● **What to do**
Scan the records below and report how many lines contain the word "crontab", giving the number by itself.

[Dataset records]
◆ ◆ ◆
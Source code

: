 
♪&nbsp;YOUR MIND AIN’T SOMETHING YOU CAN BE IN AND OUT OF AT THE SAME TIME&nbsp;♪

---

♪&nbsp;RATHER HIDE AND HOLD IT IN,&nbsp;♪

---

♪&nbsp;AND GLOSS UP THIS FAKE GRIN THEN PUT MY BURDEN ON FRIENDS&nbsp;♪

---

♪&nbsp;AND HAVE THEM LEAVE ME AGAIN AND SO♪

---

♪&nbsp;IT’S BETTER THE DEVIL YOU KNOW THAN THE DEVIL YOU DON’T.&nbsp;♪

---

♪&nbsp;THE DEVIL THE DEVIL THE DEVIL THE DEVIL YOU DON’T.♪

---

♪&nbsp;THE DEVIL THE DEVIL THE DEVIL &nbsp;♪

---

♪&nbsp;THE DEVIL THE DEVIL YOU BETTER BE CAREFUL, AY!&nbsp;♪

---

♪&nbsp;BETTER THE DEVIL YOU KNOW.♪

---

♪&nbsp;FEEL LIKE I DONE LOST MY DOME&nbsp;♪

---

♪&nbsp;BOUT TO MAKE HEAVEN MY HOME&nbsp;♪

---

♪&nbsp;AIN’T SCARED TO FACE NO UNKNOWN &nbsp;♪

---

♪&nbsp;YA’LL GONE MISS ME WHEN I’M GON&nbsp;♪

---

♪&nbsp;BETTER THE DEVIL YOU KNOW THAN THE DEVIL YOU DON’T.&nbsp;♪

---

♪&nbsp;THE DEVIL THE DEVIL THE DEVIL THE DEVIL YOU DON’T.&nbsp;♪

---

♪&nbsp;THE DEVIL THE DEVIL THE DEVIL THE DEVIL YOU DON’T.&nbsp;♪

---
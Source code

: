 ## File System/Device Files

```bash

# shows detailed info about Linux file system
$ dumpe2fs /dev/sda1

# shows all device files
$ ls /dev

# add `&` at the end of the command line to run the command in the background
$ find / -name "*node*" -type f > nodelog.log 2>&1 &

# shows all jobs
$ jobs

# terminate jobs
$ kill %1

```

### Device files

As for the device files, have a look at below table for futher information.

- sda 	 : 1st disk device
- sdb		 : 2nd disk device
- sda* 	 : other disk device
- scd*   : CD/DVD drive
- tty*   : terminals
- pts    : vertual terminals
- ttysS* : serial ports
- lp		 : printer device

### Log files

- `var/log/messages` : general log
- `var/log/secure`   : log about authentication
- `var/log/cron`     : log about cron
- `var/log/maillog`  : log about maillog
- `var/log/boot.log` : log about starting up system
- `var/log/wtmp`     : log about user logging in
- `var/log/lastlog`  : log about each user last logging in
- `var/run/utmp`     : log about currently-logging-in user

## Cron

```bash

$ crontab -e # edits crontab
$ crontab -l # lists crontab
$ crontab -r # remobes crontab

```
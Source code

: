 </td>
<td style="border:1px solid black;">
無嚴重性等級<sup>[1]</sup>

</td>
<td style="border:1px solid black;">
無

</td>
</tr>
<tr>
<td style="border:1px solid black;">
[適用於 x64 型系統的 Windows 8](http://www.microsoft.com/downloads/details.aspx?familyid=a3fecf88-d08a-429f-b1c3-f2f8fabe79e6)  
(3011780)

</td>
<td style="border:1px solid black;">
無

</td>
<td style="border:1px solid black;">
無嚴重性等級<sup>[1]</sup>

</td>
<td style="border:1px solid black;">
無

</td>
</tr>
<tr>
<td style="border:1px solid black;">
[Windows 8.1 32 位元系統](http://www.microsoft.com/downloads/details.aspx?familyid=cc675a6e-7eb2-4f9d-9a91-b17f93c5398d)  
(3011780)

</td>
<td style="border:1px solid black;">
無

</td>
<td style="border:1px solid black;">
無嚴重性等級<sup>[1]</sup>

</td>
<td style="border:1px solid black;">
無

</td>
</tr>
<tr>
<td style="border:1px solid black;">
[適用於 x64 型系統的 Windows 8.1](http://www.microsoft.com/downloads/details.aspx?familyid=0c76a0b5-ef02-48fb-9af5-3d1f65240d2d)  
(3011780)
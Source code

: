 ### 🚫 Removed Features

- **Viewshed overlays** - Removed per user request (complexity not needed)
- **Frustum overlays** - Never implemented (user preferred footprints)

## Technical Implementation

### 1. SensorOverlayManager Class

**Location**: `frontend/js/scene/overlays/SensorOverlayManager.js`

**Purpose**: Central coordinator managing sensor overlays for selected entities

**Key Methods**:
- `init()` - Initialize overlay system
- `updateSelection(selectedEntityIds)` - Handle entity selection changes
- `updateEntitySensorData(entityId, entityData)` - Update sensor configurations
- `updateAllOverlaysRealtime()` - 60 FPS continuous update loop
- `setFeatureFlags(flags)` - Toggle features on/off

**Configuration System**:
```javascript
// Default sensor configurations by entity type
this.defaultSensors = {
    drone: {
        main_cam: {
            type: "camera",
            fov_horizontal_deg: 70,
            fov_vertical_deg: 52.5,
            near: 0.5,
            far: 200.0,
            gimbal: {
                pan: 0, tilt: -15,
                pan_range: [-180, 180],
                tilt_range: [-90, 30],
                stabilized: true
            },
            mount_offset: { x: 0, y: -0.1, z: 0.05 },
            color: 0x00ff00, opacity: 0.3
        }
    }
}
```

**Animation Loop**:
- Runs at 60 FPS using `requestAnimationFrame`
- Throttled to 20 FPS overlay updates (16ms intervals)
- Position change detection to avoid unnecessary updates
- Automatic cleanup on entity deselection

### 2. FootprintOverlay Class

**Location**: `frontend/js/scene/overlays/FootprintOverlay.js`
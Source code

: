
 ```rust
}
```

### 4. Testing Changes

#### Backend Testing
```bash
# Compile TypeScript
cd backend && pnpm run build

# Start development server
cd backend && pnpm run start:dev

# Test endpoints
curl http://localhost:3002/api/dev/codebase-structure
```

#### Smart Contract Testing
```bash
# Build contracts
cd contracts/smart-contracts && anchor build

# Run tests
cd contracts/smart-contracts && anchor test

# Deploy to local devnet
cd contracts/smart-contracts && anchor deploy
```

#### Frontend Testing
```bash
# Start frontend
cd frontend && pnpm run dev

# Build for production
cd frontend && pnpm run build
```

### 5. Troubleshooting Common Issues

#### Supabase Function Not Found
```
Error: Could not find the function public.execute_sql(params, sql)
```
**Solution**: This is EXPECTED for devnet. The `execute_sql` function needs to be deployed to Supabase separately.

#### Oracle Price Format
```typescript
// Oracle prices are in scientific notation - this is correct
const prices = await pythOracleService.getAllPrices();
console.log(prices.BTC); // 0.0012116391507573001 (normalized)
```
◆ ◆ ◆
● **Result**
3